- Goal of the exercise
Please transcribe the data below in full. Omit any picture you find in it.

Source records START

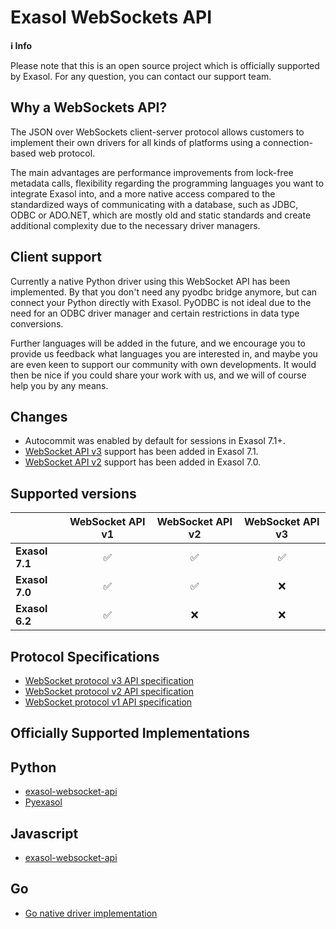 # Exasol WebSockets API

**:information_source: Info**

Please note that this is an open source project which is officially supported by Exasol. For any question, you can contact our support team.

## Why a WebSockets API?

The JSON over WebSockets client-server protocol allows customers to 
implement their own drivers for all kinds of platforms using a 
connection-based web protocol. 

The main advantages are performance improvements from lock-free metadata calls, flexibility regarding the programming languages 
you want to integrate Exasol into, and a more native access compared to 
the standardized ways of communicating with a database, such as JDBC, 
ODBC or ADO.NET, which are mostly old and static standards and create
additional complexity due to the necessary driver managers.

## Client support

Currently a native Python driver using this WebSocket API has been
implemented. By that you don't need any pyodbc bridge anymore, but 
can connect your Python directly with Exasol. PyODBC is not ideal due
to the need for an ODBC driver manager and certain restrictions in 
data type conversions.

Further languages will be added in the future, and we encourage you
to provide us feedback what languages you are interested in, and 
maybe you are even keen to support our community with own developments. 
It would then be nice if you could share your work with us, and 
we will of course help you by any means. 

## Changes
* Autocommit was enabled by default for sessions in Exasol 7.1+.
* [WebSocket API v3](WebsocketAPIV3.md) support has been added in Exasol 7.1.
* [WebSocket API v2](WebsocketAPIV2.md) support has been added in Exasol 7.0.

## Supported versions
| | WebSocket API v1   | WebSocket API v2   | WebSocket API v3   |
| --- |:------------------:|:------------------:|:------------------:|
| **Exasol 7.1** | :white_check_mark: | :white_check_mark: | :white_check_mark: |
| **Exasol 7.0** | :white_check_mark: | :white_check_mark: | :x:                |
| **Exasol 6.2** | :white_check_mark: | :x:                | :x:                |

## Protocol Specifications
* [WebSocket protocol v3 API specification](WebsocketAPIV3.md)
* [WebSocket protocol v2 API specification](WebsocketAPIV2.md)
* [WebSocket protocol v1 API specification](WebsocketAPIV1.md)

## Officially Supported Implementations

## Python
* [exasol-websocket-api](https://github.com/exasol/websocket-api/tree/master/python)
* [Pyexasol](https://github.com/exasol/pyexasol)

## Javascript
* [exasol-websocket-api](https://github.com/exasol/websocket-api/tree/master/javascript)

## Go
* [Go native driver implementation](https://github.com/exasol/exasol-driver-go)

Source records END

- Response area
 # Exasol WebSockets API

**:information_source: Info**

Please note that this is an open source project which is officially supported by Exasol. For any question, you can contact our support team.

## Why a WebSockets API?

The JSON over WebSockets client-server protocol allows customers to 
implement their own drivers for all kinds of platforms using a 
connection-based web protocol. 

The main advantages are performance improvements from lock-free metadata calls, flexibility regarding the programming languages 
you want to integrate Exasol into, and a more native access compared to 
the standardized ways of communicating with a database, such as JDBC, 
ODBC or ADO.NET, which are mostly old and static standards and create
additional complexity due to the necessary driver managers.

## Client support

Currently a native Python driver using this WebSocket API has been
implemented. By that you don't need any pyodbc bridge anymore, but 
can connect your Python directly with Exasol. PyODBC is not ideal due
to the need for an ODBC driver manager and certain restrictions in 
data type conversions.

Further languages will be added in the future, and we encourage you
to provide us feedback what languages you are interested in, and 
maybe you are even keen to support our community with own developments. 
It would then be nice if you could share your work with us, and 
we will of course help you by any means. 

## Changes
* Autocommit was enabled by default for sessions in Exasol 7.1+.
* [WebSocket API v3](WebsocketAPIV3.md) support has been added in Exasol 7.1.
* [WebSocket API v2](WebsocketAPIV2.md) support has been added in Exasol 7.0.

## Supported versions
| | WebSocket API v1   | WebSocket API v2   | WebSocket API v3   |
| --- |:------------------:|:------------------:|:------------------:|
| **Exasol 7.1** | :white_check_mark: | :white_check_mark: | :white_check_mark: |
| **Exasol 7.0** | :white_check_mark: | :white_check_mark: | :x:                |
| **Exasol 6.2** | :white_check_mark: | :x:                | :x:                |

## Protocol Specifications
* [WebSocket protocol v3 API specification](WebsocketAPIV3.md)
* [WebSocket protocol v2 API specification](WebsocketAPIV2.md)
* [WebSocket protocol v1 API specification](WebsocketAPIV1.md)

## Officially Supported Implementations

## Python
* [exasol-websocket-api](https://github.com/exasol/websocket-api/tree/master/python)
* [Pyexasol](https://github.com/exasol/pyexasol)

## Javascript
* [exasol-websocket-api](https://github.com/exasol/websocket-api/tree/master/javascript)

## Go
* [Go native driver implementation](https://github.com/exasol/exasol-driver-go)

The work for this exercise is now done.